◆ What is expected ◆
Please copy every line of the data in which the string "textbf" appears.

___ Data ___

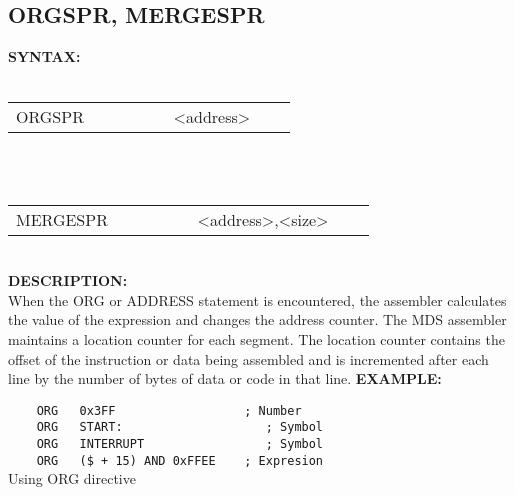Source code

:                 \subsection{ORGSPR, MERGESPR}
                \textbf{SYNTAX:}\\
                \\ {
                        \texttt{}
                        \begin{tabular}[h!]{llll}
                                { \color{highlight_directive} ORGSPR } & \verb'         '
                                { \color{highlight_constant} <address> } & { \color{highlight_comment}  }\\
                        \end{tabular}
                    }\\
                \\ {
                        \texttt{}
                        \begin{tabular}[h!]{llll}
                                { \color{highlight_directive} MERGESPR } & \verb'         '
                                { \color{highlight_constant} <address>,<size> } & { \color{highlight_comment}  }\\
                        \end{tabular}
                    }\\
                \textbf{DESCRIPTION:}\\
                When the ORG or ADDRESS statement is encountered, the assembler calculates the value of the expression and changes the address counter.
                The MDS assembler maintains a location counter for each segment. The location counter contains the offset of the instruction or data
                being assembled and is incremented after each line by the number of bytes of data or code in that line.
                \textbf{EXAMPLE:}\\
                        \begin{code}[h!]
                                \verb'    '{\color{highlight_directive}\verb'ORG'}\verb'   '{\color{highlight_constant}\verb'0x3FF'}\verb'                  '{\color{highlight_comment}\verb'; Number'}\\
                                \verb'    '{\color{highlight_directive}\verb'ORG'}\verb'   '{\color{highlight_label}\verb'START:'}\verb'                    '{\color{highlight_comment}\verb'; Symbol'}\\
                                \verb'    '{\color{highlight_directive}\verb'ORG'}\verb'   '{\color{highlight_label}\verb'INTERRUPT'}\verb'                 '{\color{highlight_comment}\verb'; Symbol'}\\
                                \verb'    '{\color{highlight_directive}\verb'ORG'}\verb'   '{\color{highlight_constant}\verb'($ + 15) AND 0xFFEE'}\verb'    '{\color{highlight_comment}\verb'; Expresion'}\\
                        \caption{Using ORG directive}
                        \end{code}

___

◆ Solved problem ◆
                \textbf{SYNTAX:}\\
                \textbf{DESCRIPTION:}\\
                \textbf{EXAMPLE:}\\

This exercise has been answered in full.